Questo in effetti è vero, c’è poco da girarci intorno. Il sistema bancario ha veicolato l’immaturità della società, imbrogliando sui controlli. La storiella che il costo del denaro dovrebbe aumentare per effetto di un incremento delle quote di riserva obbligatoria è vera fino a un certo punto. La banca può anche chiedere, ma è il cliente che paga. E’ prevedibile un forte esodo di correntisti da una banca all’altra, quindi l’ipotesi di una rivalsa su questi, in un’epoca in cui si sta cercando di fare a meno della banca, non è del tutto esatta.
C’è un aspetto però che vorrei sollevare. Noi italiani, inteso come banche, abbiamo rischiato a un livello molto ma molto più basso rispetto gli inglesi e gli americani. Addirittura ci siamo tenuti sotto quanto oggi Basilea 3 ci impone (il 10,5% contro l’8% di leverage, che abbiamo generalmente applicato)
Il punto è semplice. Perché trattare le banche italiane come quelle inglesi che si sono portate anche a 58 volte il capitale sociale impegnato sul mercato?
Fermo restando che le banche è corretto che facciano “mea culpa”, però andrebbe differenziata la punizione a seconda dei comportamenti avuti o meglio, stabilire una griglia attraverso la quale per chi impegna dal 4 al 6 del leverage nulla cambia, dal 6 all’8 deve affrontate un certo livello di scorta, che non sarà certamente l’attuale 2 per cento ma il 4, ad esempio, e per livelli superiori si passa al 6 o al 9% di scorta del capitale.
Questa gradualità, a seconda delle scelte della singola banca, manca all’impostazione di Basilea 3, il che rende questo provvedimento troppo diluito nel tempo affinchè sveli la sua efficacia e obiettivamente inquo-punitivo “sparando sul gruppo”.
In una sola parola, di questa Basilea 3, così com’è, non serve a nessuno e non tutela nulla.

Un imprenditore contento del rapporto con la sua banca
Questo dossier è dedicato a Basilea 3 senza voler rappresentare un bilancio sull’operato delle banche nel nostro paese che potrebbe essere oggetto di un altro studio.
Se questo passaggio è chiaro merita comunque spazio una notizia: esistono imprenditori che nulla hanno a che dire o rimostrare verso la banca con cui operano.

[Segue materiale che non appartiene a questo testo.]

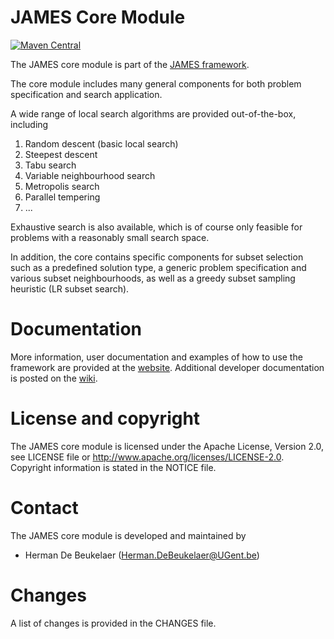 JAMES Core Module
=================

[![Maven Central](https://maven-badges.herokuapp.com/maven-central/org.jamesframework/james-core/badge.svg?style=flat)](http://search.maven.org/#search%7Cga%7C1%7Ca%3A%22james-core%22)

The JAMES core module is part of the [JAMES framework][james-github].

The core module includes many general components for both problem specification and search application.

A wide range of local search algorithms are provided out-of-the-box, including

1. Random descent (basic local search)
2. Steepest descent
3. Tabu search
4. Variable neighbourhood search
5. Metropolis search
6. Parallel tempering
7. ...

Exhaustive search is also available, which is of course only feasible for problems with a reasonably small search space.

In addition, the core contains specific components for subset selection such as a predefined solution type, a generic problem specification and various subset neighbourhoods, as well as a greedy subset sampling heuristic (LR subset search).

  
Documentation
=============

More information, user documentation and examples of how to use the framework are provided at the [website][james-website].
Additional developer documentation is posted on the [wiki][james-wiki].

License and copyright
=====================

The JAMES core module is licensed under the Apache License, Version 2.0, see LICENSE file or http://www.apache.org/licenses/LICENSE-2.0.
Copyright information is stated in the NOTICE file.

Contact
=======

The JAMES core module is developed and maintained by

 - Herman De Beukelaer (Herman.DeBeukelaer@UGent.be)
 
Changes
=======

A list of changes is provided in the CHANGES file.


[james-github]:   https://github.com/hdbeukel/james
[james-website]:  http://www.jamesframework.org
[james-wiki]:     http://github.com/hdbeukel/james/wiki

Questa tipologia di clientela rappresenta quel collegamento tra il prima e il dopo di Basilea 3 capace di dare continuità al mercato.

Domanda: Signor Scavazzin, lei è un imprenditorie del distretto della rubinetteria-valvolame operante intorno a Godiasco nel nord novarese. Si dichiara soddisfatto del rapporto con la sua banca ed è per questo che siamo venuti a cercarla. Ci può dire qualcosa che possa essere utile ai lettori?

Scavazzin: mi dispiace che faccia notizia l’ovvio. Da molti anni ho un rapporto bancario che cresce e segue la storia della mia impresa. Mi avvalgo anche di un consulente che 2 o 3 volte al mese viene qui in stabilimento per lavorare con noi oltre a sentirci più volte al giorno al telefono come mezzo email. La fedeltà che ho rivolto alla mia banca e la professionalità del mio consulente, fanno si che i Direttori di filiale a Gozzano della Banca Intesa, nel loro avvicendarsi abbiano sempre avuto da noi risposte celeri, riclassificazione del bilancio, il piano di marketing, proiezioni. In pratica siamo noi impresa che presentiamo i nostri conti alla banca la quale farà le sue verifiche ma il segno della direzione dei conti è segnato su una costante crescita.